Synthesis of a Novel Water-Soluble Cleft-Type Cyclophane as an N-Methyl-D-aspartate Receptor Antagonist

Abstract

Novel water-soluble N-methyl-D-aspartate (NMDA) receptor antagonists, 4,4′-bis({2-[N-(1,4,8,11-tetraazacyclotetradecan-1-yl)acetyl]-N-phenethyl}aminoethoxy)diphenylmethane octahydrochloride (1, ACPCm) and 4,4′-bis({2-[N-(1,4,7,10-tetraazacyclododecan-1-yl)acetyl]-N-phenethyl}aminoethoxy)diphenylmethane octahydrochloride (2, ACPCn), were synthesized and the effect of these cleft-type cyclophanes on NMDA receptors was then studied using voltage-clamp recordings of recombinant NMDA receptors expressed in Xenopus oocytes. ACPCm (1) and ACPCn (2) inhibited macroscopic currents in the NR1/NR2A, NR1/NR2B, NR1/NR2C and NR1/NR2D receptor subtypes in oocytes voltage-clamped at −70 mV. The IC₅₀ values of ACPCm (1) and ACPCn (2) for NR1/NR2A and NR1/NR2B receptors were 1.06 μM and, 0.92 μM and 1.47 μM and, 1.49 μM, respectively.

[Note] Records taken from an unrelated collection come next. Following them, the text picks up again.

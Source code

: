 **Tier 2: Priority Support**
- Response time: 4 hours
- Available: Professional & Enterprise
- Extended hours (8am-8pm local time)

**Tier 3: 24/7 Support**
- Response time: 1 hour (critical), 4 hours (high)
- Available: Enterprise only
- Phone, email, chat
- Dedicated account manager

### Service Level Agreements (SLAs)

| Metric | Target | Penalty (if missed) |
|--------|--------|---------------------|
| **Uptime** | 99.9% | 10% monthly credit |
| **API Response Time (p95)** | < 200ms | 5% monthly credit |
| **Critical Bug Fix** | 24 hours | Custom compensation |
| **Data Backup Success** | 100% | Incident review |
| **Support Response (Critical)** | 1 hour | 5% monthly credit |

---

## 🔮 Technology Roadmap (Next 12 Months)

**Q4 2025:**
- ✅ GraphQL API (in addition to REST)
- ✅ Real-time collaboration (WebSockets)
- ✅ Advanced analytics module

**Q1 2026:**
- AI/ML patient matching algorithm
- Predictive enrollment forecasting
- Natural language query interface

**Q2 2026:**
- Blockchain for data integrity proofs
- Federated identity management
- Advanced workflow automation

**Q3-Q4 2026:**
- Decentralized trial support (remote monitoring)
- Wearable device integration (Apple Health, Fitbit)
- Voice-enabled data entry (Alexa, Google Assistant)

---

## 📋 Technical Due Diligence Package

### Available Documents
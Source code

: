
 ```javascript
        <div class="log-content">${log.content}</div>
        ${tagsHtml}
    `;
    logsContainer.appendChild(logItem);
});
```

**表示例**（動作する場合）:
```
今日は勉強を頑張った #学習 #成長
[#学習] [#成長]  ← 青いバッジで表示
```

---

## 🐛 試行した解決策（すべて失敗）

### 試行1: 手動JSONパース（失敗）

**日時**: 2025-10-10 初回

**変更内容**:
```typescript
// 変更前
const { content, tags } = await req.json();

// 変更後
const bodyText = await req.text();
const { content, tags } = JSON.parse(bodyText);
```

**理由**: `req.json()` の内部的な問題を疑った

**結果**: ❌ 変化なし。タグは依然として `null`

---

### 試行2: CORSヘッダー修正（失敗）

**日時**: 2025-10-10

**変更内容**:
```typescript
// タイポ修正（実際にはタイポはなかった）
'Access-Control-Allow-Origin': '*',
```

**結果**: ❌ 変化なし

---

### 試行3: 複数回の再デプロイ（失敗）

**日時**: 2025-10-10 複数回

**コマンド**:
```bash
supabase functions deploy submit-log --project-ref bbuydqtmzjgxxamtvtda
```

The inhibition by these compounds was voltage-dependent, that is, the degree of inhibition was in the order of negative holding potentials, −100 mV>−70 mV>−20 mV. These findings indicate that the cleft-type cyclophanes, ACPCm (1) and ACPCn (2) directly act on the channel pore of the NMDA receptors.